Capítulo 5 - París (II)

142 1 0
                                    

Jean no apareció aquella mañana. Tras la media hora que Marguerite había pronosticado sonó el timbre de la puerta y me dijo que fuera a abrirla. No quise hacerlo; me parecía una bajeza prestarme a realizar una labor tan prosaica cuando se suponía que aquel hombre estaba rabiando por verme. Marguerite me amenazó y no tuve más remedio que hacela caso. Nunca me había sentido más humillada, tenía los ojos rebosantes de lágrimas y el pecho encogido del esfuerzo por no llorar. El timbre no sonó una segunda vez, así que espié por la mirilla pensando que Jean era muy paciente. Eso me gustaba. Le imaginaba altísimo, rubio y con los ojos dulces de enamorado. El hombre que vi antes de abrir la puerta me aterrorizó. Afortunadamente me di cuenta de que no podía ser quien estábamos esperando: vestía uniforme.
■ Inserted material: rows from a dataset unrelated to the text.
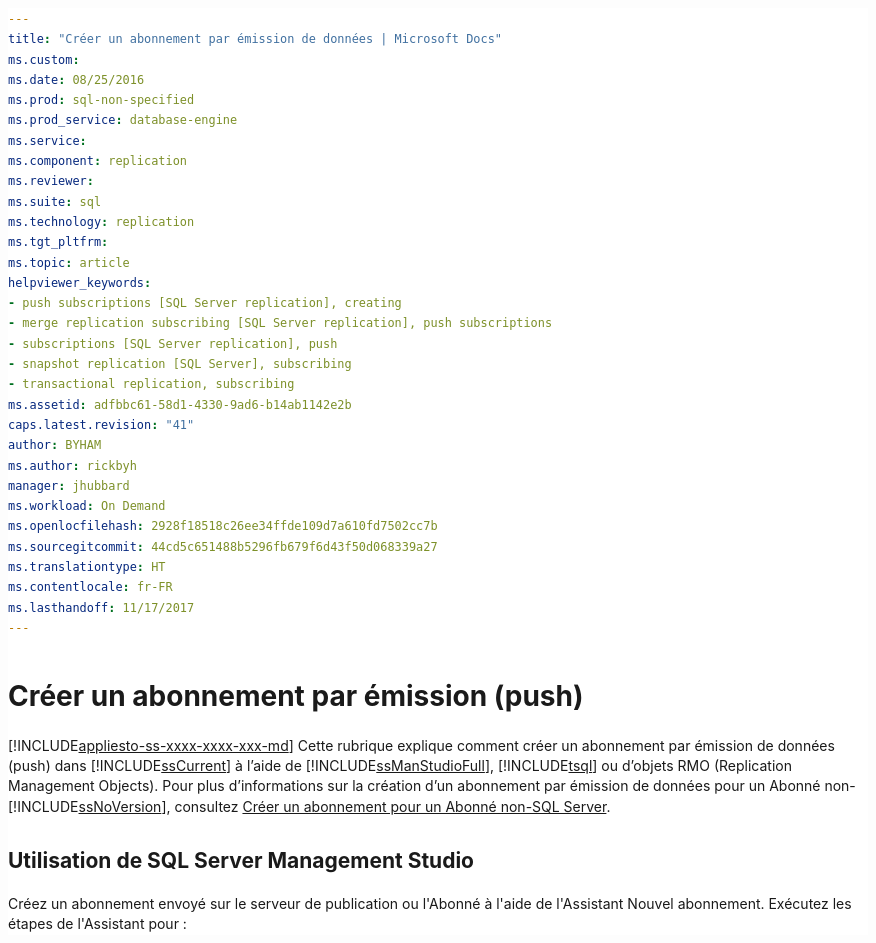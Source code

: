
 ```yaml
---
title: "Créer un abonnement par émission de données | Microsoft Docs"
ms.custom: 
ms.date: 08/25/2016
ms.prod: sql-non-specified
ms.prod_service: database-engine
ms.service: 
ms.component: replication
ms.reviewer: 
ms.suite: sql
ms.technology: replication
ms.tgt_pltfrm: 
ms.topic: article
helpviewer_keywords:
- push subscriptions [SQL Server replication], creating
- merge replication subscribing [SQL Server replication], push subscriptions
- subscriptions [SQL Server replication], push
- snapshot replication [SQL Server], subscribing
- transactional replication, subscribing
ms.assetid: adfbbc61-58d1-4330-9ad6-b14ab1142e2b
caps.latest.revision: "41"
author: BYHAM
ms.author: rickbyh
manager: jhubbard
ms.workload: On Demand
ms.openlocfilehash: 2928f18518c26ee34ffde109d7a610fd7502cc7b
ms.sourcegitcommit: 44cd5c651488b5296fb679f6d43f50d068339a27
ms.translationtype: HT
ms.contentlocale: fr-FR
ms.lasthandoff: 11/17/2017
---
```

# <a name="create-a-push-subscription"></a>Créer un abonnement par émission (push)
[!INCLUDE[appliesto-ss-xxxx-xxxx-xxx-md](../../includes/appliesto-ss-xxxx-xxxx-xxx-md.md)] Cette rubrique explique comment créer un abonnement par émission de données (push) dans [!INCLUDE[ssCurrent](../../includes/sscurrent-md.md)] à l’aide de [!INCLUDE[ssManStudioFull](../../includes/ssmanstudiofull-md.md)], [!INCLUDE[tsql](../../includes/tsql-md.md)] ou d’objets RMO (Replication Management Objects). Pour plus d’informations sur la création d’un abonnement par émission de données pour un Abonné non-[!INCLUDE[ssNoVersion](../../includes/ssnoversion-md.md)], consultez [Créer un abonnement pour un Abonné non-SQL Server](../../relational-databases/replication/create-a-subscription-for-a-non-sql-server-subscriber.md).  
  
 
##  <a name="SSMSProcedure"></a> Utilisation de SQL Server Management Studio  
 Créez un abonnement envoyé sur le serveur de publication ou l'Abonné à l'aide de l'Assistant Nouvel abonnement. Exécutez les étapes de l'Assistant pour :  
  
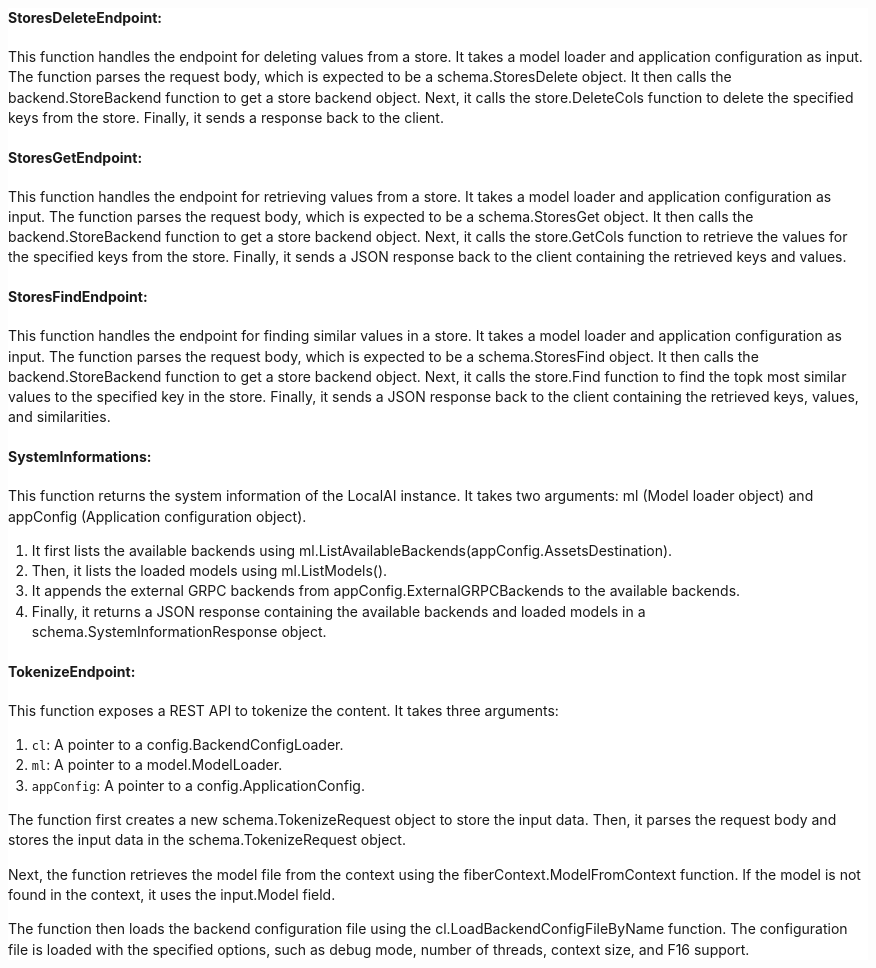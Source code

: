 #### StoresDeleteEndpoint:

This function handles the endpoint for deleting values from a store. It takes a model loader and application configuration as input. The function parses the request body, which is expected to be a schema.StoresDelete object. It then calls the backend.StoreBackend function to get a store backend object. Next, it calls the store.DeleteCols function to delete the specified keys from the store. Finally, it sends a response back to the client.

#### StoresGetEndpoint:

This function handles the endpoint for retrieving values from a store. It takes a model loader and application configuration as input. The function parses the request body, which is expected to be a schema.StoresGet object. It then calls the backend.StoreBackend function to get a store backend object. Next, it calls the store.GetCols function to retrieve the values for the specified keys from the store. Finally, it sends a JSON response back to the client containing the retrieved keys and values.

#### StoresFindEndpoint:

This function handles the endpoint for finding similar values in a store. It takes a model loader and application configuration as input. The function parses the request body, which is expected to be a schema.StoresFind object. It then calls the backend.StoreBackend function to get a store backend object. Next, it calls the store.Find function to find the topk most similar values to the specified key in the store. Finally, it sends a JSON response back to the client containing the retrieved keys, values, and similarities.

#### SystemInformations:

This function returns the system information of the LocalAI instance. It takes two arguments: ml (Model loader object) and appConfig (Application configuration object).

1. It first lists the available backends using ml.ListAvailableBackends(appConfig.AssetsDestination).
2. Then, it lists the loaded models using ml.ListModels().
3. It appends the external GRPC backends from appConfig.ExternalGRPCBackends to the available backends.
4. Finally, it returns a JSON response containing the available backends and loaded models in a schema.SystemInformationResponse object.

#### TokenizeEndpoint:

This function exposes a REST API to tokenize the content. It takes three arguments:

1. `cl`: A pointer to a config.BackendConfigLoader.
2. `ml`: A pointer to a model.ModelLoader.
3. `appConfig`: A pointer to a config.ApplicationConfig.

The function first creates a new schema.TokenizeRequest object to store the input data. Then, it parses the request body and stores the input data in the schema.TokenizeRequest object.

Next, the function retrieves the model file from the context using the fiberContext.ModelFromContext function. If the model is not found in the context, it uses the input.Model field.

The function then loads the backend configuration file using the cl.LoadBackendConfigFileByName function. The configuration file is loaded with the specified options, such as debug mode, number of threads, context size, and F16 support.
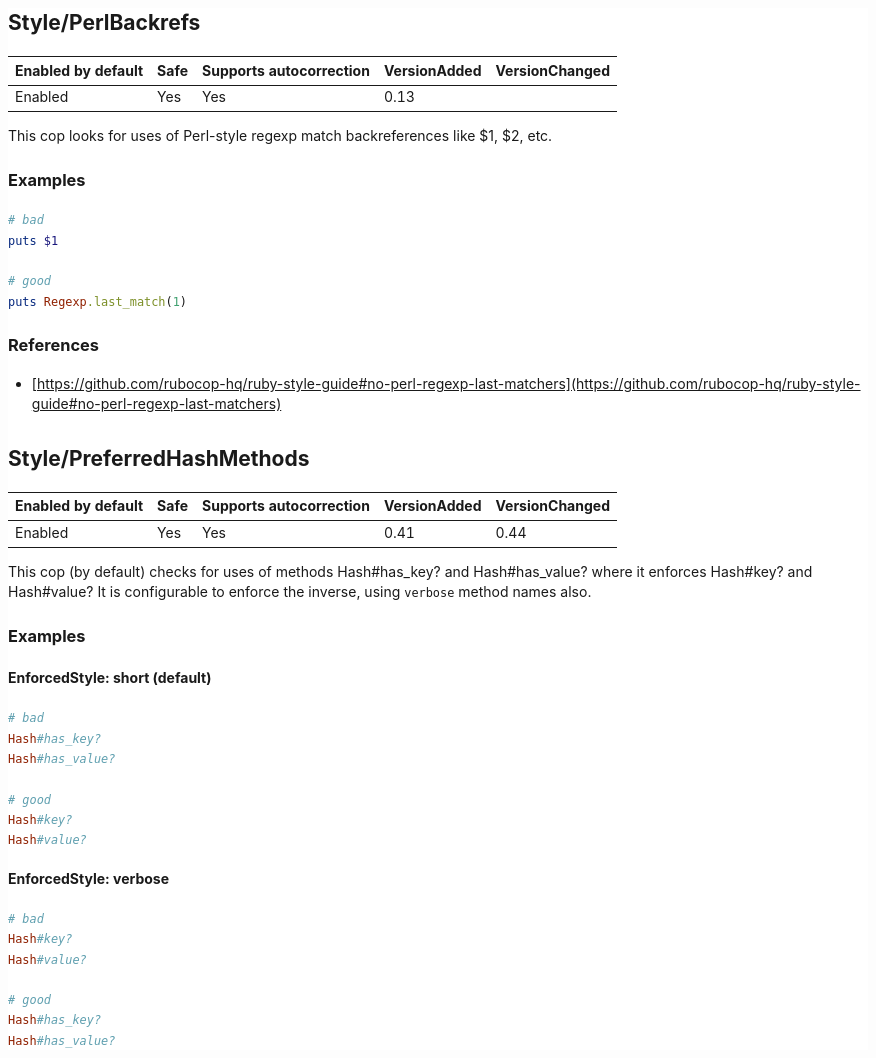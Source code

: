 ## Style/PerlBackrefs

Enabled by default | Safe | Supports autocorrection | VersionAdded | VersionChanged
--- | --- | --- | --- | ---
Enabled | Yes | Yes  | 0.13 | 

This cop looks for uses of Perl-style regexp match
backreferences like $1, $2, etc.

### Examples

```ruby
# bad
puts $1

# good
puts Regexp.last_match(1)
```

### References

* [https://github.com/rubocop-hq/ruby-style-guide#no-perl-regexp-last-matchers](https://github.com/rubocop-hq/ruby-style-guide#no-perl-regexp-last-matchers)

## Style/PreferredHashMethods

Enabled by default | Safe | Supports autocorrection | VersionAdded | VersionChanged
--- | --- | --- | --- | ---
Enabled | Yes | Yes  | 0.41 | 0.44

This cop (by default) checks for uses of methods Hash#has_key? and
Hash#has_value? where it enforces Hash#key? and Hash#value?
It is configurable to enforce the inverse, using `verbose` method
names also.

### Examples

#### EnforcedStyle: short (default)

```ruby
# bad
Hash#has_key?
Hash#has_value?

# good
Hash#key?
Hash#value?
```
#### EnforcedStyle: verbose

```ruby
# bad
Hash#key?
Hash#value?

# good
Hash#has_key?
Hash#has_value?
```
Me costó reconocerle porque la noche anterior no había visto del chófer de Marguerite más que la gorra de plato y las hombreras de su chaqueta azul marino. Tras la puerta me sorprendió un rostro rígido, apergaminado   , macilento, que no mostraba ninguna expresión. Podría haber sido una estatua de cera colocada por algún bromista. Sujetaba la gorra con ambas manos a la altura de las caderas y ni siquiera pude percibir que respirase. Tenía el pelo crespo aplastado a duras penas con gomina y las orejas cubiertas de manchas marrones y granates. No pestañeó ni una sola vez. Desde su cuarto Marguerite me apremiaba para que abriera la puerta de una vez.

- Y hazle caso al chófer. Él sabe lo que hay que hacer.

            Abrí la puerta despacio. Aunque se hubiera correspondido con la escena no sonó ningún chirrido siniestro. El chófer se hizo a un lado para dejarme salir. Se había movido con una presteza sorprendente y sin un rasgo de servilismo. Tampoco despegó los labios. Bajó las escaleras manteniendo siempre una distancia de dos escalones por detrás de mi y cuando llegó el momento me abrió la portezuela trasera del coche y esperó a que entrara para cerrarla. Cuando terminé de acomodarme en mi asiento él ya se había colocado detrás del volante sin darme oportunidad de agradecerle el gesto. Nadie me había tratado antes con tanta cortesía, ni con tanta indiferencia. No dijo  una sola palabra en todo el trayecto. Ni siquiera contestó a mis preguntas.

          Jean vivía en un ático muy pequeño, casi vacío. Yo habría colocado cuadros con animalitos en las paredes, jarrones con flores frscas por todas partes y habría mantenido las ventanas abiertas todo el día: dejaban ver la cabeza de París, chimeneas y tejados de colorines que parecían puzles para niños pequeños. Me habría entretenido en formar figuritas divertidas y en encontrarles formas graciosas a las nubes. Pero no me dejó hacer nada de eso; echó las cortinas grises y se me acercó sin decir nada que no fuese mi nombre nuevo. Sonaba bonito cuando él lo decía, más bonito de lo que era en realidad. Me sorprendí y temblé un poco cuando me besó. Era caliente y húmedo; sofocante como deben de ser los abrazos de los pulpos. A veces había imaginado como sería que me besaran así, pero nunca  había sucedido y no sabía lo que tenía que hacer. Quería mostrarme apasionada, pero y me daba vergüenza estar allí. Tampoco podría haber actuado de forma diferente: Jean me apretaba los brazos contra el cuerpo y se inclinaba sobre mí con tanta fuerza que me dolía el cuello. Los dos teníamos los ojos abiertos y los suyos parecían buscar algún defecto en mi rostro. Me sentí satisfecha de que no pudiera encontrarlo. Yo era perfecta y él tendría que rendirse a mi perfección. De repente dejó de besarme, me levantó en volandas y me tendió sobre la cama. Sabía lo que iba a pasar porque mis compañeras de clase no hablaban de otra cosa y yo había escuchado todas sus conversaciones con una mezcla de curiosidad, placer, asco y miedo. Hasta me había entretenido eligiendo el escenario y el guión. El miedo desapareció pronto. Jean me desnudó con la habilidad de miles de veces y me sentí aliviada por no tener que participar. Cerré los ojos mientras lo hacía con delicadeza, como si fuese un ritual en el que la única protagonista era yo. Me gustaba el sentimiento de exclusividad a pesar de que siguiera susurrando un nombre queno era el mío. Sentía como lo que acariciaba por todas partes sí era mi cuerpo, después la carga del suyo y luego nada. No sentía nada, sólo sus desplazamientos y como me desplazaba a mí. Supe que en otra habitación ella estaba sonriendo mientras acariciaba su propia carne muerta.